Data items

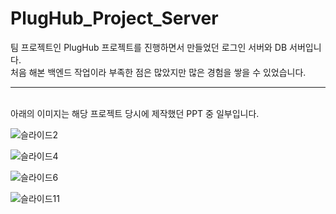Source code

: # PlugHub_Project_Server

팀 프로젝트인 PlugHub 프로젝트를 진행하면서 만들었던 로그인 서버와 DB 서버입니다.<br>
처음 해본 백엔드 작업이라 부족한 점은 많았지만 많은 경험을 쌓을 수 있었습니다. 

---------------------------------------
<br>
아래의 이미지는 해당 프로젝트 당시에 제작했던 PPT 중 일부입니다.
<br>

![슬라이드2](https://github.com/byeoli24/PlugHub_Project_Server/assets/136569313/6a2f5710-bfc0-4764-af75-0f69c105e85f)

![슬라이드4](https://github.com/byeoli24/PlugHub_Project_Server/assets/136569313/d5f91a93-4631-4d63-aff0-5522e7b6ce7d)

![슬라이드6](https://github.com/byeoli24/PlugHub_Project_Server/assets/136569313/b77d4ac2-7a94-4775-b6f5-30da7fe342b1)

![슬라이드11](https://github.com/byeoli24/PlugHub_Project_Server/assets/136569313/bc140e11-5948-4abd-8192-74c3f8a2664f)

● Exercise prompt:
From the first line to the last, please copy the data exactly, with the pictures left out.

● Answer to the exercise:
Source code

: # PlugHub_Project_Server

팀 프로젝트인 PlugHub 프로젝트를 진행하면서 만들었던 로그인 서버와 DB 서버입니다.<br>
처음 해본 백엔드 작업이라 부족한 점은 많았지만 많은 경험을 쌓을 수 있었습니다. 

---------------------------------------
<br>
아래의 이미지는 해당 프로젝트 당시에 제작했던 PPT 중 일부입니다.
<br>

![슬라이드2](https://github.com/byeoli24/PlugHub_Project_Server/assets/136569313/6a2f5710-bfc0-4764-af75-0f69c105e85f)

![슬라이드4](https://github.com/byeoli24/PlugHub_Project_Server/assets/136569313/d5f91a93-4631-4d63-aff0-5522e7b6ce7d)

![슬라이드6](https://github.com/byeoli24/PlugHub_Project_Server/assets/136569313/b77d4ac2-7a94-4775-b6f5-30da7fe342b1)

![슬라이드11](https://github.com/byeoli24/PlugHub_Project_Server/assets/136569313/bc140e11-5948-4abd-8192-74c3f8a2664f)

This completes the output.